Once again, large funds like Pimco and BlackRock go after Carlos Costa, governor of the Bank of Portugal, because of the re-transfer of bonds from Novo Banco to bad BES in 2015.
The group of large international investors, including Pimco and BlackRock, sent a letter to Portuguese deputies asking for a Parliamentary hearing with the governor of the Bank of Portugal, Carlos Costa. Those investors made this request because of the impact the bond re-transfer from Novo Banco to bad BES, in December of 2015, had for Portuguese taxpayers.
“The Portuguese taxpayers suffered clear and serious losses from the action taken by the Bank of Portugal, which were unmistakably ignored when the assessment of the re-transfer decision was made, but it seems that it has not been fully seized by the Portuguese authorities”, the Novo Note Group stated, in a letter sent to Parliament deputies, accessed by ECO.

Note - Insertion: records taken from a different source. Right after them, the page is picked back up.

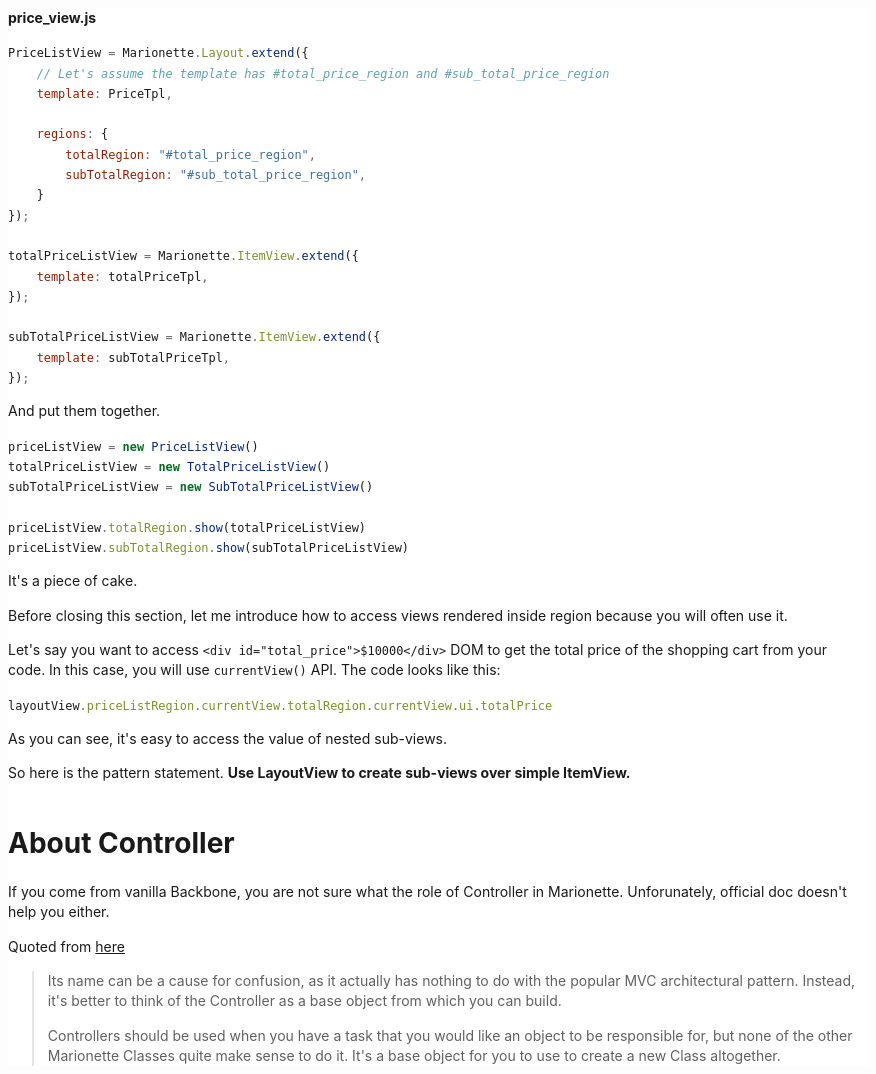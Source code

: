 **price_view.js**
```js
PriceListView = Marionette.Layout.extend({
    // Let's assume the template has #total_price_region and #sub_total_price_region
    template: PriceTpl,

    regions: {
        totalRegion: "#total_price_region",
        subTotalRegion: "#sub_total_price_region",
    }
});

totalPriceListView = Marionette.ItemView.extend({
    template: totalPriceTpl,
});

subTotalPriceListView = Marionette.ItemView.extend({
    template: subTotalPriceTpl,
});
```

And put them together.

```js
priceListView = new PriceListView()
totalPriceListView = new TotalPriceListView()
subTotalPriceListView = new SubTotalPriceListView()

priceListView.totalRegion.show(totalPriceListView)
priceListView.subTotalRegion.show(subTotalPriceListView)
```

It's a piece of cake.

Before closing this section, let me introduce how to access views rendered inside region because you will often use it.

Let's say you want to access `<div id="total_price">$10000</div>` DOM to get the total price of the shopping cart from your code. In this case, you will use `currentView()` API. The code looks like this:

```js
layoutView.priceListRegion.currentView.totalRegion.currentView.ui.totalPrice
```

As you can see, it's easy to access the value of nested sub-views.

So here is the pattern statement. **Use LayoutView to create sub-views over simple ItemView.**

# About Controller

If you come from vanilla Backbone, you are not sure what the role of Controller in Marionette. Unforunately, official doc doesn't help you either.

Quoted from [here](https://github.com/marionettejs/backbone.marionette/blob/master/docs/marionette.controller.md)
> Its name can be a cause for confusion, as it actually has nothing to do with the popular MVC architectural pattern. Instead, it's better to think of the Controller as a base object from which you can build.
>
> Controllers should be used when you have a task that you would like an object to be responsible for, but none of the other Marionette Classes quite make sense to do it. It's a base object for you to use to create a new Class altogether.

Those funds, who lost almost their full investments when five bond series were transferred from Novo Banco to bad BES, estimate that the decision made by the Bank of Portugal costed around 2.2 billion euros to the Portuguese treasury in 2016 and 2017 alone, assuming additional costs from higher interests than Portugal had to bear for debt issuances it made in the past two years.
Therefore, and in addition to the negative impact this decision had and continues having in Portuguese banks, those investors state that “the parliamentary hearing with the governor is key to clarify the true extension of the damage caused by the re-transfer decision”. “The financial and economic impact, mostly sustained by the public Treasury and Portuguese taxpayers, must be taken into consideration by those in charge of the country and must be made clear to the Portuguese citizens”, the Novo Note Group argues, which is coordinated by Pimco, BlackRock, Attestor Capital and CQS.